Productivity increased in more industries in 2010 than in any year since 2003, while output rose in more industries than in any year since 2007. The number of industries with increases in output and the number of industries with increases in hours both rose in 2010 after declining in 2007, 2008, and 2009. However, declining hours continued to contribute to productivity gains for many industries. Of the industries with productivity increases in 2010, 72 percent registered output increases, while 86 percent posted declines in labor hours. Unit labor costs fell in 23 of 47 service-providing industries, the most since 2003, but in only one of the five mining industries in 2010. Industry labor productivity measures are updated as data become available.
Mining industries output per hour rose in four of the five detailed mining industries studied; only coal mining posted a productivity decline. Productivity was particularly strong in the support activities for mining industry, where strong growth in output exceeded a large increase in labor hours.

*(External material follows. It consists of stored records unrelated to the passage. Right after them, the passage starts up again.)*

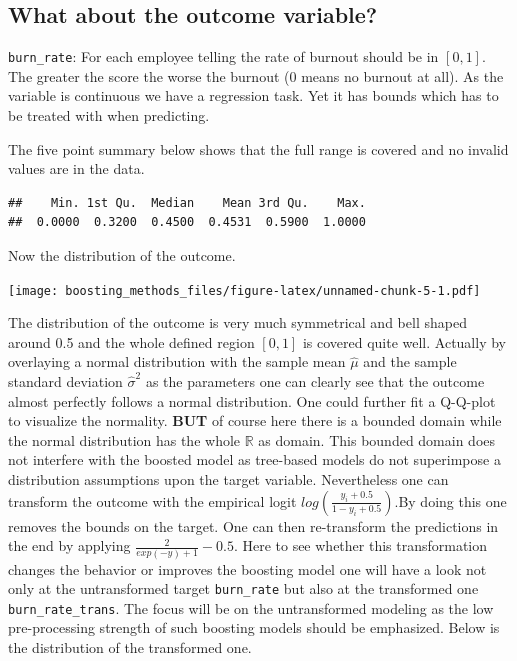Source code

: \documentclass[
]{book}
\begin{document}
\hypertarget{what-about-the-outcome-variable}{%
\subsection{What about the outcome variable?}\label{what-about-the-outcome-variable}}

\texttt{burn\_rate}: For each employee telling the rate of burnout should be in \([0,1]\). The greater the score the worse the burnout (0 means no burnout at all). As the variable is continuous we have a regression task. Yet it has bounds which has to be treated with when predicting.

The five point summary below shows that the full range is covered and no invalid values are in the data.

\begin{verbatim}
##    Min. 1st Qu.  Median    Mean 3rd Qu.    Max. 
##  0.0000  0.3200  0.4500  0.4531  0.5900  1.0000
\end{verbatim}

Now the distribution of the outcome.

\texttt{[image: boosting\_methods\_files/figure-latex/unnamed-chunk-5-1.pdf]}

The distribution of the outcome is very much symmetrical and bell shaped around 0.5 and the whole defined region \([0,1]\) is covered quite well. Actually by overlaying a normal distribution with the sample mean \(\hat{\mu}\) and the sample standard deviation \(\hat{\sigma}^2\) as the parameters one can clearly see that the outcome almost perfectly follows a normal distribution. One could further fit a Q-Q-plot to visualize the normality. \textbf{BUT} of course here there is a bounded domain while the normal distribution has the whole \(\mathbb{R}\) as domain. This bounded domain does not interfere with the boosted model as tree-based models do not superimpose a distribution assumptions upon the target variable. Nevertheless one can transform the outcome with the empirical logit \(log(\frac{y_i+0.5}{1-y_i+0.5})\).By doing this one removes the bounds on the target. One can then re-transform the predictions in the end by applying \(\frac{2}{exp(-y)+1}-0.5\). Here to see whether this transformation changes the behavior or improves the boosting model
one will have a look not only at the untransformed target \texttt{burn\_rate} but also at the transformed one \texttt{burn\_rate\_trans}. The focus will be on the untransformed modeling as the low pre-processing strength of such boosting models should be emphasized. Below is the distribution of the transformed one.
\end{document}
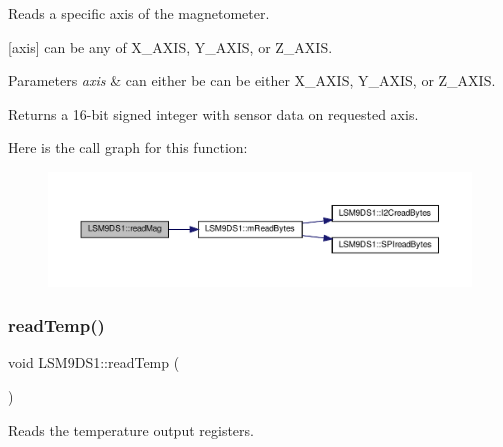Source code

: Reads a specific axis of the magnetometer. 

\mbox{[}axis\mbox{]} can be any of X\+\_\+\+A\+X\+IS, Y\+\_\+\+A\+X\+IS, or Z\+\_\+\+A\+X\+IS.


\begin{DoxyParams}{Parameters}
{\em axis} & can either be can be either X\+\_\+\+A\+X\+IS, Y\+\_\+\+A\+X\+IS, or Z\+\_\+\+A\+X\+IS. \\
\hline
\end{DoxyParams}
\begin{DoxyReturn}{Returns}
a 16-\/bit signed integer with sensor data on requested axis. 
\end{DoxyReturn}
Here is the call graph for this function\+:
\nopagebreak
\begin{figure}[H]
\begin{center}
\leavevmode
\includegraphics[width=350pt]{classLSM9DS1_a615fd3ab32a9af833ef9899663100330_cgraph}
\end{center}
\end{figure}
\mbox{\label{classLSM9DS1_aca21a51dc79a1287b97ed9c326e2080b}} 
\subsubsection{\texorpdfstring{read\+Temp()}{readTemp()}}
{\footnotesize\ttfamily void L\+S\+M9\+D\+S1\+::read\+Temp (\begin{DoxyParamCaption}{ }\end{DoxyParamCaption})}



Reads the temperature output registers. 

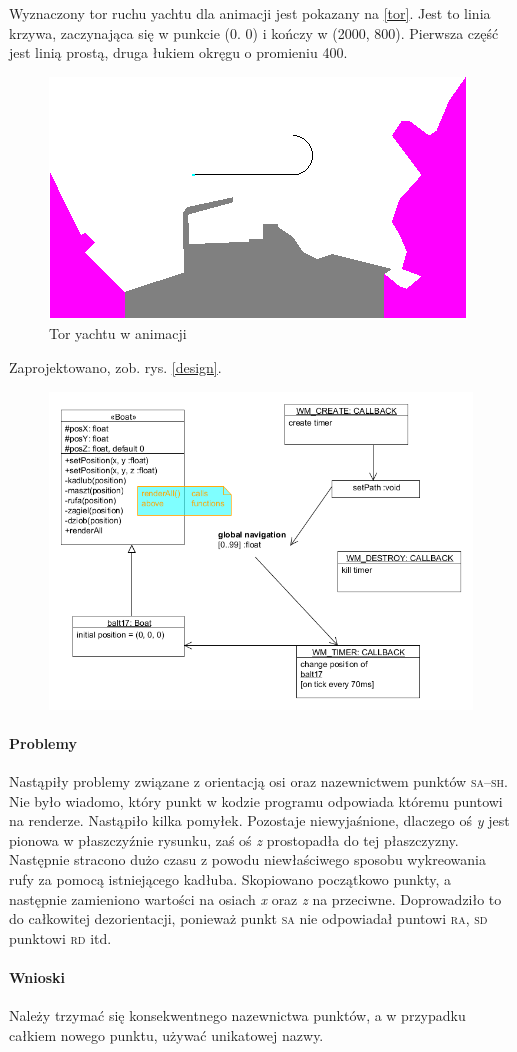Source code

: Wyznaczony tor ruchu yachtu dla animacji jest pokazany na \autoref{tor}. Jest to linia krzywa, zaczynająca się w punkcie (0. 0) i kończy w (2000, 800). Pierwsza część jest linią prostą, druga łukiem okręgu o promieniu 400.
\begin{figure}[b]
	\includegraphics{img/swimmingLine}
	\caption{Tor yachtu w animacji}
	\label{tor}
\end{figure}

Zaprojektowano, zob. rys. \autoref{design}.
\begin{figure}
	\includegraphics[scale=0.75]{img/yacht}
	\label{design}
\end{figure}

\paragraph{Problemy}
Nastąpiły problemy związane z orientacją osi oraz nazewnictwem punktów \textsc{sa}--\textsc{sh}. Nie było wiadomo, który punkt w kodzie programu odpowiada któremu puntowi na renderze. Nastąpiło kilka pomyłek. Pozostaje niewyjaśnione, dlaczego oś \textit{y} jest pionowa w płaszczyźnie rysunku, zaś oś \textit{z} prostopadła do tej płaszczyzny. 
Następnie stracono dużo czasu z powodu niewłaściwego sposobu wykreowania rufy za pomocą istniejącego kadłuba. Skopiowano początkowo punkty, a następnie zamieniono wartości na osiach \textit{x} oraz \textit{z} na przeciwne. Doprowadziło to do całkowitej dezorientacji, ponieważ punkt \textsc{sa} nie odpowiadał puntowi \textsc{ra}, \textsc{sd} punktowi \textsc{rd} itd.

\paragraph{Wnioski}
Należy trzymać się konsekwentnego nazewnictwa punktów, a w przypadku całkiem nowego punktu, używać unikatowej nazwy.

However, because support activities for mining are completely consumed by other mining industries, they are not included in the final output leaving the sector. After excluding support activities for mining, overall productivity for the mining sector declined slightly, as output grew more slowly than hours.
Industry productivity performance over the long term contrasts with the performance in 2010. Between 1987 and 2010, labor productivity increased in 87 percent of the detailed service-providing and mining industries, with more than 70 percent of industries recording average productivity growth between 0.1 and 4.0 percent per year. In 2010, large productivity gains were more common than over the longer term; 35 percent of industries posted productivity gains of 6.1 percent or more, the most since 1998.